■ Task to complete: Find the line with "- [ ] 1등 : 6개 번호 일치 / 2,000,000,000원" in the records below. Copy it and every line after it, up to and including the line with "시작하는 에러 문구 출력".

● ● ●

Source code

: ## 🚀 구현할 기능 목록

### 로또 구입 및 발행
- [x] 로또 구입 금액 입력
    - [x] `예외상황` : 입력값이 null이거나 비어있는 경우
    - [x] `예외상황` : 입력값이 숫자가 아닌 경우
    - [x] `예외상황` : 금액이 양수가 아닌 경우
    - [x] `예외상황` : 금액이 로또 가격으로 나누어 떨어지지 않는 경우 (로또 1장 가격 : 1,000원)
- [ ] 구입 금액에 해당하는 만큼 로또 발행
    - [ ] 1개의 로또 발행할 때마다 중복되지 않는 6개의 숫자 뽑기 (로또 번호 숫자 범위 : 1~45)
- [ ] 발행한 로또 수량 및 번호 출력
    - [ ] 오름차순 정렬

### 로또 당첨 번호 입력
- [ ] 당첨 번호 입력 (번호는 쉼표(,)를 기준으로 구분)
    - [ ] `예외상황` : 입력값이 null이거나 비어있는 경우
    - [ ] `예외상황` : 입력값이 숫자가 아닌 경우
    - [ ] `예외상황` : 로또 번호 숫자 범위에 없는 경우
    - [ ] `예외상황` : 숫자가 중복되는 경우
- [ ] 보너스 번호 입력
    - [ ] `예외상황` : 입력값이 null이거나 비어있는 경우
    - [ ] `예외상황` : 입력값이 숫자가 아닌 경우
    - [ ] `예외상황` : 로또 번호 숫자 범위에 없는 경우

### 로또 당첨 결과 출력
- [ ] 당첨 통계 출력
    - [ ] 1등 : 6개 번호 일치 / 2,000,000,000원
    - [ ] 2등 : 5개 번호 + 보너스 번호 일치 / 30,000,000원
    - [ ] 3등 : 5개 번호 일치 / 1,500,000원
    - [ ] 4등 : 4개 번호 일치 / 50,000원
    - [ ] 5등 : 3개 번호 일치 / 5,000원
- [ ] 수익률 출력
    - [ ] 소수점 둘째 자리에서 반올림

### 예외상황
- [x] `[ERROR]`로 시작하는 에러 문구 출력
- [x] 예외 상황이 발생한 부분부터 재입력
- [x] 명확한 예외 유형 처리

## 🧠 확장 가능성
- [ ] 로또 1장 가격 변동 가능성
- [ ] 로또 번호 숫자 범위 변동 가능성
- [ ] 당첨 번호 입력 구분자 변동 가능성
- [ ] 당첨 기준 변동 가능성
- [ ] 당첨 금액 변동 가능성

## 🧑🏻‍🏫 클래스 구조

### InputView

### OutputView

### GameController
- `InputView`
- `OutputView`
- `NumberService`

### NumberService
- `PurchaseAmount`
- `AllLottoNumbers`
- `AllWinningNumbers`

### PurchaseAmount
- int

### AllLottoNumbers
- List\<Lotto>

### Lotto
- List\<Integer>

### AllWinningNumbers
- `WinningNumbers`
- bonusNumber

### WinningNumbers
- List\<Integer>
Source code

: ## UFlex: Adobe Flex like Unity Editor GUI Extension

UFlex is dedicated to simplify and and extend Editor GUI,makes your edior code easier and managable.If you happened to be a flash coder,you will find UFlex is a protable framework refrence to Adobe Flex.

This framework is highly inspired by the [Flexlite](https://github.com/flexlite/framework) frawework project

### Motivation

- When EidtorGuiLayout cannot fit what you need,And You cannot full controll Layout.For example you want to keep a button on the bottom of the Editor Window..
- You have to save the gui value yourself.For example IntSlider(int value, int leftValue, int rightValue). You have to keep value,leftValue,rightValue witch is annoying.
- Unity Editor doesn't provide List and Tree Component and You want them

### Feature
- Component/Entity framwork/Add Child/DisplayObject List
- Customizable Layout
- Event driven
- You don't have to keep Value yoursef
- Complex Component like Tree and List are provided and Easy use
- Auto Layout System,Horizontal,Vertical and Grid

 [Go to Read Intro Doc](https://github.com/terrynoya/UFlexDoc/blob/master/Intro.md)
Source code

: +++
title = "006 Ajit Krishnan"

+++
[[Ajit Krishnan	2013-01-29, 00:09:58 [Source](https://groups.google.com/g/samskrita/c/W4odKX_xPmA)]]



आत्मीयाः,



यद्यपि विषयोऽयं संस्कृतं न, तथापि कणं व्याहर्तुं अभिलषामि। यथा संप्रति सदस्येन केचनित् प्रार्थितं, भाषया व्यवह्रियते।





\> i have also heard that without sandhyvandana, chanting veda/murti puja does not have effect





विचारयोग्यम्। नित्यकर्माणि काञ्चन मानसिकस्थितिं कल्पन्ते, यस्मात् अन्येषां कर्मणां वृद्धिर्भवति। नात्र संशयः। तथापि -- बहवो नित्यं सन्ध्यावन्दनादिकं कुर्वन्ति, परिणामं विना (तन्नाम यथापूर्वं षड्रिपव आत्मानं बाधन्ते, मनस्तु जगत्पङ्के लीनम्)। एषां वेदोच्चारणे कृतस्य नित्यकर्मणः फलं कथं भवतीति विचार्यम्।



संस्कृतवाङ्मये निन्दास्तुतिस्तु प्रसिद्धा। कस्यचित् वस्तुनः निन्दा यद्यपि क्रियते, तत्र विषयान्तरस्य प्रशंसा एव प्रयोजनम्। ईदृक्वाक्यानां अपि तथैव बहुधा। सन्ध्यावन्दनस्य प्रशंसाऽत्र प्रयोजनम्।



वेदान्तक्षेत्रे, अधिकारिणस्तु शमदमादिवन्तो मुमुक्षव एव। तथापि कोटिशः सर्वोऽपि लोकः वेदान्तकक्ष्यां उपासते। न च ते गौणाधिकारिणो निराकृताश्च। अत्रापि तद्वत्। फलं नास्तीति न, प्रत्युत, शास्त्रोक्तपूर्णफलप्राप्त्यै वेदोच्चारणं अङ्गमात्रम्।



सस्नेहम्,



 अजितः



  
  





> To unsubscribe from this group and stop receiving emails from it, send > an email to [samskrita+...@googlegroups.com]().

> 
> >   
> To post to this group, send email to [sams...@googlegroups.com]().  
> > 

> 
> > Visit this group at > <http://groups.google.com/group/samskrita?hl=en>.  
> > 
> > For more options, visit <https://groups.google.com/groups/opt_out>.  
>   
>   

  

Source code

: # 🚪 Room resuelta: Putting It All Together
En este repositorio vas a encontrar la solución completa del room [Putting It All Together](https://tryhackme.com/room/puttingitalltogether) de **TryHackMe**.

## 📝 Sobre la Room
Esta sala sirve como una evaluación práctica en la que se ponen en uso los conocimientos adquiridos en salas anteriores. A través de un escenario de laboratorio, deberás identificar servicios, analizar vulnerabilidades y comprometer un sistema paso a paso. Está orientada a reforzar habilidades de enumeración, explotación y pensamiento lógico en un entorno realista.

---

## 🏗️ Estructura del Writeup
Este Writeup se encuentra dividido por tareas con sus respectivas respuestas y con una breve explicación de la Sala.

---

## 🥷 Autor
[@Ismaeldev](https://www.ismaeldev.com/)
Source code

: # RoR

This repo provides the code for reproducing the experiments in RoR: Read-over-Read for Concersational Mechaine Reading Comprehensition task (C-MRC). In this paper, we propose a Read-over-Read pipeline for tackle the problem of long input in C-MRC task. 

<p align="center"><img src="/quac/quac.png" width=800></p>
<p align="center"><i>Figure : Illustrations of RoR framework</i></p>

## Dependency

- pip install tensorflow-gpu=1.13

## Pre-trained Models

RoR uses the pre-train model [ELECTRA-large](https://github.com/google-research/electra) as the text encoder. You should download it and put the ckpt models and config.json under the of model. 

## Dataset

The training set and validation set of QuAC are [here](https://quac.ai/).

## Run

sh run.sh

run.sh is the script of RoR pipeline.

● ● ●

■ Problem solution:
    - [ ] 1등 : 6개 번호 일치 / 2,000,000,000원
    - [ ] 2등 : 5개 번호 + 보너스 번호 일치 / 30,000,000원
    - [ ] 3등 : 5개 번호 일치 / 1,500,000원
    - [ ] 4등 : 4개 번호 일치 / 50,000원
    - [ ] 5등 : 3개 번호 일치 / 5,000원
- [ ] 수익률 출력
    - [ ] 소수점 둘째 자리에서 반올림

### 예외상황
- [x] `[ERROR]`로 시작하는 에러 문구 출력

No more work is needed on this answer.